(Raw data Opens)

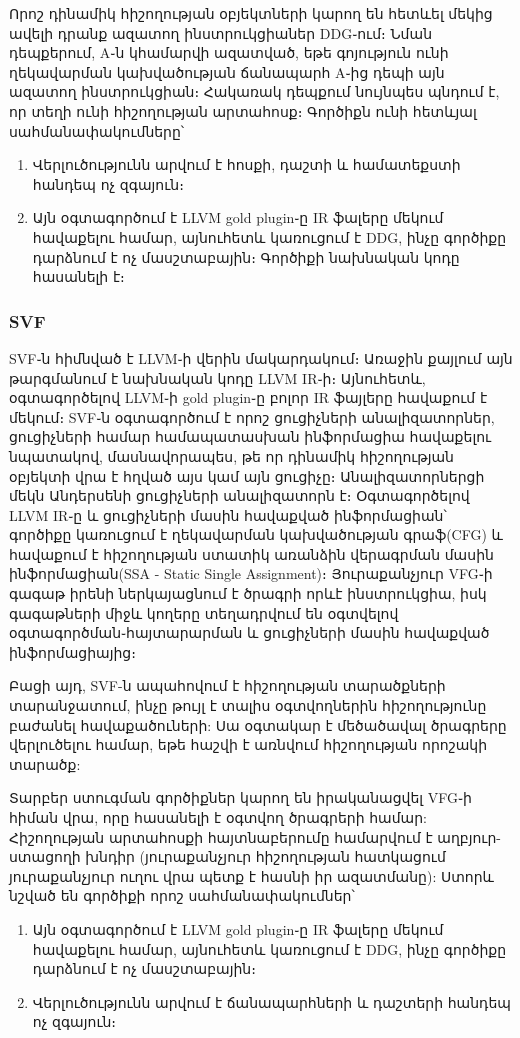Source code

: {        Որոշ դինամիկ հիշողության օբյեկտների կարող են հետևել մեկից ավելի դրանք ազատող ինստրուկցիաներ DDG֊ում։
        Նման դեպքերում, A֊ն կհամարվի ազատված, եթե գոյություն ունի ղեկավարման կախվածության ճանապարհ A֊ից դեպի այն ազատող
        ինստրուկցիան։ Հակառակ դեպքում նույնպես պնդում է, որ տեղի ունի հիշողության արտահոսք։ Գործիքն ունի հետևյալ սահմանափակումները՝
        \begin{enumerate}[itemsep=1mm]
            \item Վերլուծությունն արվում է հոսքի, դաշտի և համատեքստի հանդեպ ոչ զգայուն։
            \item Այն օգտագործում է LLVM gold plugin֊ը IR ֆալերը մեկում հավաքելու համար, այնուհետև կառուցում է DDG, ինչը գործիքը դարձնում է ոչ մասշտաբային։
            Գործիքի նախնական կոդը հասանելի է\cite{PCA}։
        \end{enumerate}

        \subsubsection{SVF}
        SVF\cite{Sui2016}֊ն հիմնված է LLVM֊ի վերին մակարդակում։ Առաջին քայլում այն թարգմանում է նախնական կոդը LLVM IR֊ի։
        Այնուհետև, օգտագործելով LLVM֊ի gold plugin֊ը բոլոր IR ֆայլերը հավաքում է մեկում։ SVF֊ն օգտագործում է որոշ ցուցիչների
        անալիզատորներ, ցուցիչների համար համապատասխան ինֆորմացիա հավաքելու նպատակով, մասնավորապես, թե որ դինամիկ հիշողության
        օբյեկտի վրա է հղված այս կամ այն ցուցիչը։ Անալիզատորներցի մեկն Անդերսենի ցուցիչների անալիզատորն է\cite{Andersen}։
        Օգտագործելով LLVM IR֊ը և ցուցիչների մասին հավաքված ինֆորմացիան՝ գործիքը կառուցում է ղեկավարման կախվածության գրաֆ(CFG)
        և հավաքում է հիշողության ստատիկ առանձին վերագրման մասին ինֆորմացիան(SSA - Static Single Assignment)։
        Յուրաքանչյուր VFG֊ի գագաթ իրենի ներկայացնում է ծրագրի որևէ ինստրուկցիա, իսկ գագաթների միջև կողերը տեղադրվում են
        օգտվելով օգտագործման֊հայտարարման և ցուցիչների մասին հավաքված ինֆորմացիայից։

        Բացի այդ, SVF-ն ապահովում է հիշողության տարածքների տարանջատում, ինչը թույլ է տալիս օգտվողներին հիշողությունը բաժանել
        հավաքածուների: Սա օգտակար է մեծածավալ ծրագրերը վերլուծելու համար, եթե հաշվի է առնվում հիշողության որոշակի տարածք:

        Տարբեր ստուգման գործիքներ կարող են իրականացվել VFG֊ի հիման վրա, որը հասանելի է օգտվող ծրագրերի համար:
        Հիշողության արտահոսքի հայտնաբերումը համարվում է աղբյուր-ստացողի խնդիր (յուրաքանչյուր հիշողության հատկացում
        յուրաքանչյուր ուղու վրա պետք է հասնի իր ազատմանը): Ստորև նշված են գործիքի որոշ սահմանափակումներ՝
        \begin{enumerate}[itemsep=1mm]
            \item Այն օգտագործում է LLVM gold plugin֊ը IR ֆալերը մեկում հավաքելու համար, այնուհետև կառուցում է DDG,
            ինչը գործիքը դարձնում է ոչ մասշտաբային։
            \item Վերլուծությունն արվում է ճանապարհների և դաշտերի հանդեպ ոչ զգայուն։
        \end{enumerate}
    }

(Raw data Closes)
(Raw data Opens)

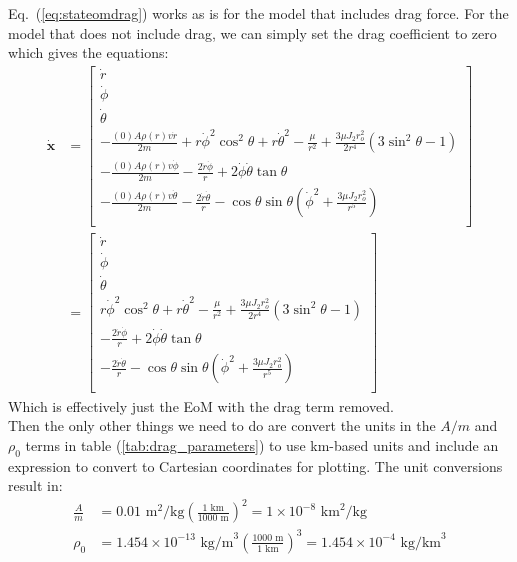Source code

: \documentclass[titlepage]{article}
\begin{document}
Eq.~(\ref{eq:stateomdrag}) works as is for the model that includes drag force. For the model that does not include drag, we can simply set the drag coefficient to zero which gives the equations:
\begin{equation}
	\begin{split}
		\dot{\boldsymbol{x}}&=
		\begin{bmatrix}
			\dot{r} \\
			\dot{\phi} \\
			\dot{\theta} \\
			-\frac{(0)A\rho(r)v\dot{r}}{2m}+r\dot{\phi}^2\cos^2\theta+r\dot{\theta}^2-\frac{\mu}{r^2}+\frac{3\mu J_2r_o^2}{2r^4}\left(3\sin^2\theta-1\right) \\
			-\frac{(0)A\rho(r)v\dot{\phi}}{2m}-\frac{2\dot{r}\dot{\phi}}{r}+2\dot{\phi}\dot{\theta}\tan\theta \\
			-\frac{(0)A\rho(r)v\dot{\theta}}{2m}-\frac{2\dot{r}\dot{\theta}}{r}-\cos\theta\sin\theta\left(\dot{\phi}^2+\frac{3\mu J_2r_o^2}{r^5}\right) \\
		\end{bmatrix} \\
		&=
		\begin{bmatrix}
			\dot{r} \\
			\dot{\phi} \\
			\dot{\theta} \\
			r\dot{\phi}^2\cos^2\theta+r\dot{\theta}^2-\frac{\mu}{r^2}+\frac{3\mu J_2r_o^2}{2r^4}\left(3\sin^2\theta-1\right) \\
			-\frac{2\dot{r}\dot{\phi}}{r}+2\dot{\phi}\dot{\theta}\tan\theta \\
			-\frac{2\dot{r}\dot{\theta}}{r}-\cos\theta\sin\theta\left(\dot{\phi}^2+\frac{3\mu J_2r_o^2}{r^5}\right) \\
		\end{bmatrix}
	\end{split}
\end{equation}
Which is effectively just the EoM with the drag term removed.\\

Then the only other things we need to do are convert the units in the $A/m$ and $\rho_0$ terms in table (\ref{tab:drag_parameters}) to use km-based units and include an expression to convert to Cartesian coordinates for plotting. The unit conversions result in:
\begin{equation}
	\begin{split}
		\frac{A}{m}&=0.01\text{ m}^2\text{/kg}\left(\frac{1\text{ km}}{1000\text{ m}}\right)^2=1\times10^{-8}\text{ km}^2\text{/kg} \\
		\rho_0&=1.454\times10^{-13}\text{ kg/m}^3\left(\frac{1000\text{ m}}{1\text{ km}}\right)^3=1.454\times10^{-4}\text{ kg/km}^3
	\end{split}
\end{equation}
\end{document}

(Raw data Closes)

**About this task**
In the listing above, find each line with the word "մասշտաբային" and return it.

**Exercise solution**
            \item Այն օգտագործում է LLVM gold plugin֊ը IR ֆալերը մեկում հավաքելու համար, այնուհետև կառուցում է DDG, ինչը գործիքը դարձնում է ոչ մասշտաբային։
            ինչը գործիքը դարձնում է ոչ մասշտաբային։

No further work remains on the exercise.